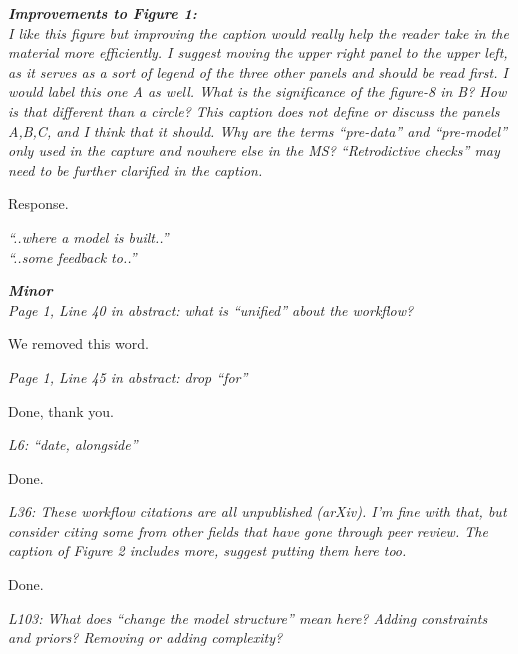 \documentclass[11pt,letter]{article}
\begin{document}
\begin{mybox}
\emph{\textbf{Improvements to Figure 1:}\\
I like this figure but improving the caption would really help the reader take in the material more efficiently. I suggest moving the upper right panel to the upper left, as it serves as a sort of legend of the three other panels and should be read first. I would label this one A as well. What is the significance of the figure-8 in B? How is that different than a circle? This caption does not define or discuss the panels A,B,C, and I think that it should. Why are the terms “pre-data” and “pre-model” only used in the capture and nowhere else in the MS? “Retrodictive checks” may need to be further clarified in the caption.}
\end{mybox}

Response.

\begin{mybox}
\emph{“..where a model is built..”\\
“..some feedback to..”}
\end{mybox}

\begin{mybox}
\emph{\textbf{Minor}\\
Page 1, Line 40 in abstract: what is “unified” about the workflow?}
\end{mybox}

We removed this word.

\begin{mybox}
\emph{Page 1, Line 45 in abstract: drop “for”}
\end{mybox}

Done, thank you.

\begin{mybox}
\emph{L6: “date, alongside”}
\end{mybox}

Done.

\begin{mybox}
\emph{L36: These workflow citations are all unpublished (arXiv). I’m fine with that, but consider citing some from other fields that have gone through peer review. The caption of Figure 2 includes more, suggest putting them here too.}
\end{mybox}

Done.

\begin{mybox}
\emph{L103: What does “change the model structure” mean here? Adding constraints and priors? Removing or adding complexity?}
\end{mybox}
\end{document}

### Work task
Word for word, quote the lines above. Omit the pictures.

### Answer area
 \documentclass[11pt,letter]{article}
\begin{document}
\begin{mybox}
\emph{\textbf{Improvements to Figure 1:}\\
I like this figure but improving the caption would really help the reader take in the material more efficiently. I suggest moving the upper right panel to the upper left, as it serves as a sort of legend of the three other panels and should be read first. I would label this one A as well. What is the significance of the figure-8 in B? How is that different than a circle? This caption does not define or discuss the panels A,B,C, and I think that it should. Why are the terms “pre-data” and “pre-model” only used in the capture and nowhere else in the MS? “Retrodictive checks” may need to be further clarified in the caption.}
\end{mybox}

Response.

\begin{mybox}
\emph{“..where a model is built..”\\
“..some feedback to..”}
\end{mybox}

\begin{mybox}
\emph{\textbf{Minor}\\
Page 1, Line 40 in abstract: what is “unified” about the workflow?}
\end{mybox}

We removed this word.

\begin{mybox}
\emph{Page 1, Line 45 in abstract: drop “for”}
\end{mybox}

Done, thank you.

\begin{mybox}
\emph{L6: “date, alongside”}
\end{mybox}

Done.

\begin{mybox}
\emph{L36: These workflow citations are all unpublished (arXiv). I’m fine with that, but consider citing some from other fields that have gone through peer review. The caption of Figure 2 includes more, suggest putting them here too.}
\end{mybox}

Done.

\begin{mybox}
\emph{L103: What does “change the model structure” mean here? Adding constraints and priors? Removing or adding complexity?}
\end{mybox}
\end{document}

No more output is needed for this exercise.